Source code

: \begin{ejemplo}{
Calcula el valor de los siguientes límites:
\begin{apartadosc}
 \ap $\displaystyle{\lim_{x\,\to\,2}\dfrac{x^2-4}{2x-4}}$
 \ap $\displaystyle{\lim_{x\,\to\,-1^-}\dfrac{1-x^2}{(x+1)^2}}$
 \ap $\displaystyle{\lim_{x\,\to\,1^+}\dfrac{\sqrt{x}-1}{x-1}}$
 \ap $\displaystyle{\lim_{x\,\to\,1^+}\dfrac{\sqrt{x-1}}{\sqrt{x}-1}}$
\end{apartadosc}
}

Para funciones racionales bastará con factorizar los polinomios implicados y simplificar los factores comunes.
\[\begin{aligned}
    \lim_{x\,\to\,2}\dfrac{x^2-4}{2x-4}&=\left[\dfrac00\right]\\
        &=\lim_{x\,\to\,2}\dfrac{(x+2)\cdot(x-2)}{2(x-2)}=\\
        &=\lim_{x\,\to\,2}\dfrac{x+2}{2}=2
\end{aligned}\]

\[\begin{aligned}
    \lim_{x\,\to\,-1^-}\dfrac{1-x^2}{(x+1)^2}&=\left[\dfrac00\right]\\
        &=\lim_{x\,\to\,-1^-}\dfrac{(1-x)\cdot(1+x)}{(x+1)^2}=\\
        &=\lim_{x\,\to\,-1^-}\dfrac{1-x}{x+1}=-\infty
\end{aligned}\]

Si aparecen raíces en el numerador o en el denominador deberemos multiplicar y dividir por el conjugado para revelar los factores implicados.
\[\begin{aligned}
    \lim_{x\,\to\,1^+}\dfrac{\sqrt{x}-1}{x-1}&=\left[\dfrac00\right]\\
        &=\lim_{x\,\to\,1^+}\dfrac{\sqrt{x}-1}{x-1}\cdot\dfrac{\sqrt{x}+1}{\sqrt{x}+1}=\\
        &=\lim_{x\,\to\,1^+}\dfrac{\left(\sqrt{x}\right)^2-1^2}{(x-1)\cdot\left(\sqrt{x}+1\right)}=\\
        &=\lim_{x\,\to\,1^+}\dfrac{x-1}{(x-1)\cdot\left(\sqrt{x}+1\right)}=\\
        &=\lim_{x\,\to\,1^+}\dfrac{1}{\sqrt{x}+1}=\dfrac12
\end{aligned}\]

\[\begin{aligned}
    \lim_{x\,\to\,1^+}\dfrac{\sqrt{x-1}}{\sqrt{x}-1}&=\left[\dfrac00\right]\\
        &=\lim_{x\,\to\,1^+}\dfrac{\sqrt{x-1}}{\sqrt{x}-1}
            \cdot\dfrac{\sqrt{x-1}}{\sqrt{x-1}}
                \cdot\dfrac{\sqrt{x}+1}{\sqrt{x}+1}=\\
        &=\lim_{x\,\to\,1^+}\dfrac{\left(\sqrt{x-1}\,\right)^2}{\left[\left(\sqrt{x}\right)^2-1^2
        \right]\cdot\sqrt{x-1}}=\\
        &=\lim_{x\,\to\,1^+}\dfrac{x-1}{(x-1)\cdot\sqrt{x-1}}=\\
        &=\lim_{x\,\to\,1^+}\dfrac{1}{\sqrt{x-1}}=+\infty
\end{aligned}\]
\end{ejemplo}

:: Your goal ::
Look for the string "displaystyle" in the entries above. Copy every line that has it.

:: Task solution ::
 \ap $\displaystyle{\lim_{x\,\to\,2}\dfrac{x^2-4}{2x-4}}$
 \ap $\displaystyle{\lim_{x\,\to\,-1^-}\dfrac{1-x^2}{(x+1)^2}}$
 \ap $\displaystyle{\lim_{x\,\to\,1^+}\dfrac{\sqrt{x}-1}{x-1}}$
 \ap $\displaystyle{\lim_{x\,\to\,1^+}\dfrac{\sqrt{x-1}}{\sqrt{x}-1}}$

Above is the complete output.